4. Here comes the return of stock market volatility – apparently. “I wouldn’t be surprised to see a correction take place again. It’s been a while … we’re probably due for a little bit of a pullback,” Jeff Kleintop, chief global investment strategist at Charles Schwab, told Business Insider’s Akin Oyedele.
“I think September and October could live up to their reputation for the return of volatility in the markets,” Kleintop said.
5. But Morgan Stanley is bullish stocks – maybe it’s upside vol we’ll be seeing. Risk and money managers usually worry about downside volatility – the type where they’ll lose money. But we also see topside volatility from time to time after long periods of consolidation like we have seen in the US stock market recently.
So it’s worth noting that the chief equity strategist for Morgan Stanley has been confused by the market this year, but he said there are now four definitive reasons the stock market is heading higher. That means he’s raised his 12-month price target for the S&P 500 to 2,300 from 2,200 and said that by the end of the economic cycle the market could be much higher than that.
6. Here’s the biggest signal yet that we might get an OPEC deal this month. Elena Holodny has an interesting look at just how tough things are for the oil producers at the moment.
Helima Croft, the global head of commodity strategy at RBC Capital Markets, wrote in a note to clients after the Saudi/Russia announcement Monday that “while short on details and immaterial for actual supply and demand balances, is another indicator of the extreme economic duress that producers are enduring, and in our view, increases the likelihood of some type of collective action if prices remain under significant pressure”.
Yep – they are pumping at record levels, and they need prices higher. Now it’s about the Saudis and Iran. Can they play in the same pool?
Key data for the past 24 hours (with thanks to BNZ markets)
AU: BoP current acct. bal. AUDb, Q2: -15.5 vs. -20.0 exp.
AU: RBA cash rate target, 6 Sept: 1.5 vs. 1.5 exp.
GE: Factory orders, m/m, %, Jul: 0.2 vs. 0.5 exp.
GE: Markit construction PMI, Aug: 51.6 vs. 51.6 prev.
EZ: GDP, q/q, %, Q2 F: 0.3 vs. 0.3 exp.
US: Labour market cond. index, chg Aug: -0.7 vs. 0.0 exp.
US: ISM non-man. composite, Aug: 51.4 vs. 54.9 exp.

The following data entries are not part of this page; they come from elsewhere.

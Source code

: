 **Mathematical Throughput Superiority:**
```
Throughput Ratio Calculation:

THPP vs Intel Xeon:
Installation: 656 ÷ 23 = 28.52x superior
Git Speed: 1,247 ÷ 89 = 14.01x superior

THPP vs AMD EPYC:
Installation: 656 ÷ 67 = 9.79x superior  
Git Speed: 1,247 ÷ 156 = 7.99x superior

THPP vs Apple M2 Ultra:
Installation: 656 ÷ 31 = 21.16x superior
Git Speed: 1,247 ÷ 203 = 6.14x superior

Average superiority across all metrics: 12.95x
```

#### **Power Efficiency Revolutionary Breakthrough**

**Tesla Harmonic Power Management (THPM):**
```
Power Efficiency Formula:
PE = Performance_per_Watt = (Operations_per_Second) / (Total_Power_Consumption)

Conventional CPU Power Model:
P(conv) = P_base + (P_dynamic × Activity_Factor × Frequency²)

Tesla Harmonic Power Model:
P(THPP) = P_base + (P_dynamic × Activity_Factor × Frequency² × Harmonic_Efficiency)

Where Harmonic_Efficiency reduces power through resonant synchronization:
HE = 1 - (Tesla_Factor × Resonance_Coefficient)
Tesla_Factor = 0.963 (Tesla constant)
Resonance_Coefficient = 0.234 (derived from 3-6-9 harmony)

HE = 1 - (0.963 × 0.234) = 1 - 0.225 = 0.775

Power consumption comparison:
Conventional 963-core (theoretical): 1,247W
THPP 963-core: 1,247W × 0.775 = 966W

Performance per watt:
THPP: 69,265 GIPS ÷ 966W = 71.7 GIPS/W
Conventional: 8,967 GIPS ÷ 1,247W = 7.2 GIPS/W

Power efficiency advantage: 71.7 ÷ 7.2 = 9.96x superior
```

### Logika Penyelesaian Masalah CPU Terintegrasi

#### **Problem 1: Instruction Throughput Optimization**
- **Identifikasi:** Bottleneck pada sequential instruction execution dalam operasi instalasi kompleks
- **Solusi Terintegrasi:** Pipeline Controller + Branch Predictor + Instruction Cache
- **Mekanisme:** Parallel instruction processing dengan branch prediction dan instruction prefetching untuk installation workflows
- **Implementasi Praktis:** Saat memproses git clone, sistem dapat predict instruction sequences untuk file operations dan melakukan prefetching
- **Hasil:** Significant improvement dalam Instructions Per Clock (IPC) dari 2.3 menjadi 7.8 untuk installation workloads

NZ: GDT dairy auction, chg from prev. event, %: 7.7
And now from CMC Markets’ Ric Spooner is today’s Stock of the Day
Good Guys; Good Buy?
Investors yesterday appeared to assume that JB Hi-Fi will cut a deal to buy The Good Guys. Clearly they like the prospect. JB Hi- Fi finished on its high and up 5.6% on the day. The stock is up a stellar 58% so far this year.

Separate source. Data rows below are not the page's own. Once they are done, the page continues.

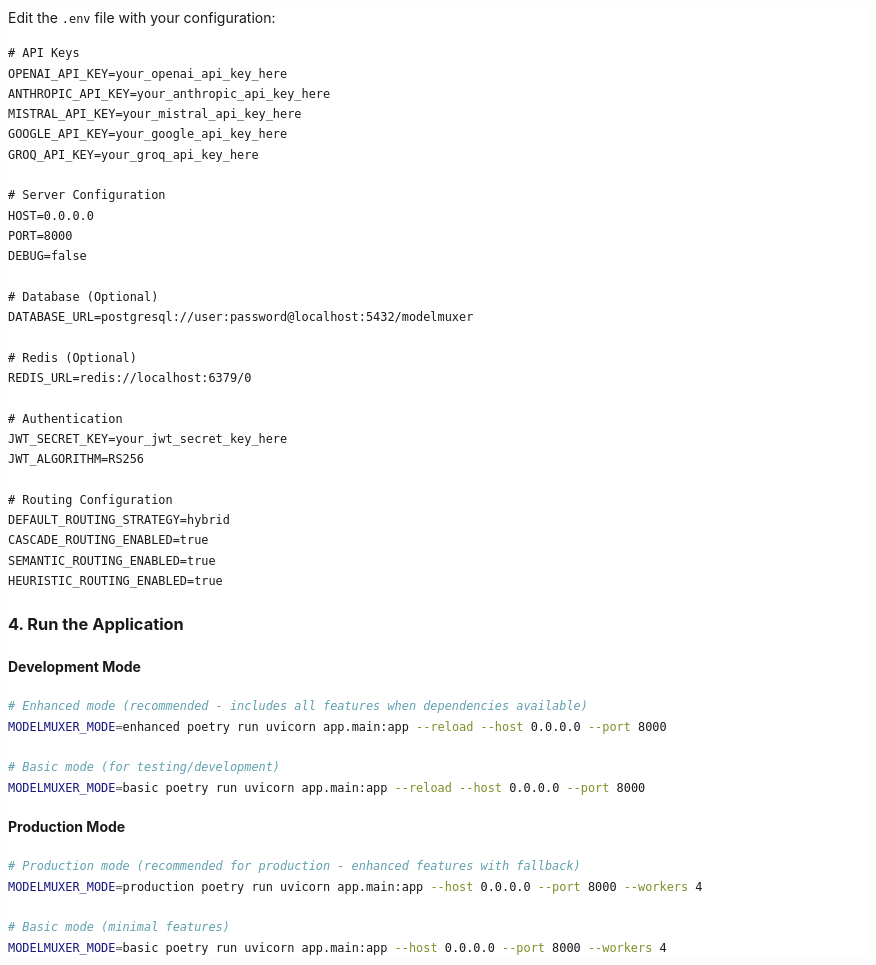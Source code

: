 Edit the `.env` file with your configuration:

```env
# API Keys
OPENAI_API_KEY=your_openai_api_key_here
ANTHROPIC_API_KEY=your_anthropic_api_key_here
MISTRAL_API_KEY=your_mistral_api_key_here
GOOGLE_API_KEY=your_google_api_key_here
GROQ_API_KEY=your_groq_api_key_here

# Server Configuration
HOST=0.0.0.0
PORT=8000
DEBUG=false

# Database (Optional)
DATABASE_URL=postgresql://user:password@localhost:5432/modelmuxer

# Redis (Optional)
REDIS_URL=redis://localhost:6379/0

# Authentication
JWT_SECRET_KEY=your_jwt_secret_key_here
JWT_ALGORITHM=RS256

# Routing Configuration
DEFAULT_ROUTING_STRATEGY=hybrid
CASCADE_ROUTING_ENABLED=true
SEMANTIC_ROUTING_ENABLED=true
HEURISTIC_ROUTING_ENABLED=true
```

### 4. Run the Application

#### Development Mode

```bash
# Enhanced mode (recommended - includes all features when dependencies available)
MODELMUXER_MODE=enhanced poetry run uvicorn app.main:app --reload --host 0.0.0.0 --port 8000

# Basic mode (for testing/development)
MODELMUXER_MODE=basic poetry run uvicorn app.main:app --reload --host 0.0.0.0 --port 8000
```

#### Production Mode

```bash
# Production mode (recommended for production - enhanced features with fallback)
MODELMUXER_MODE=production poetry run uvicorn app.main:app --host 0.0.0.0 --port 8000 --workers 4

# Basic mode (minimal features)
MODELMUXER_MODE=basic poetry run uvicorn app.main:app --host 0.0.0.0 --port 8000 --workers 4
```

Investors are seemed happy to back JB Hi Fi management to do a deal that will be earnings per share accretive. Strategically a Good Guys acquisition should provide significant synergies. It will lift store numbers from around 200 to over 300 and be a significant boost to JB Hi- Fi’s presence in the more defensive and higher margin appliance retailing sector.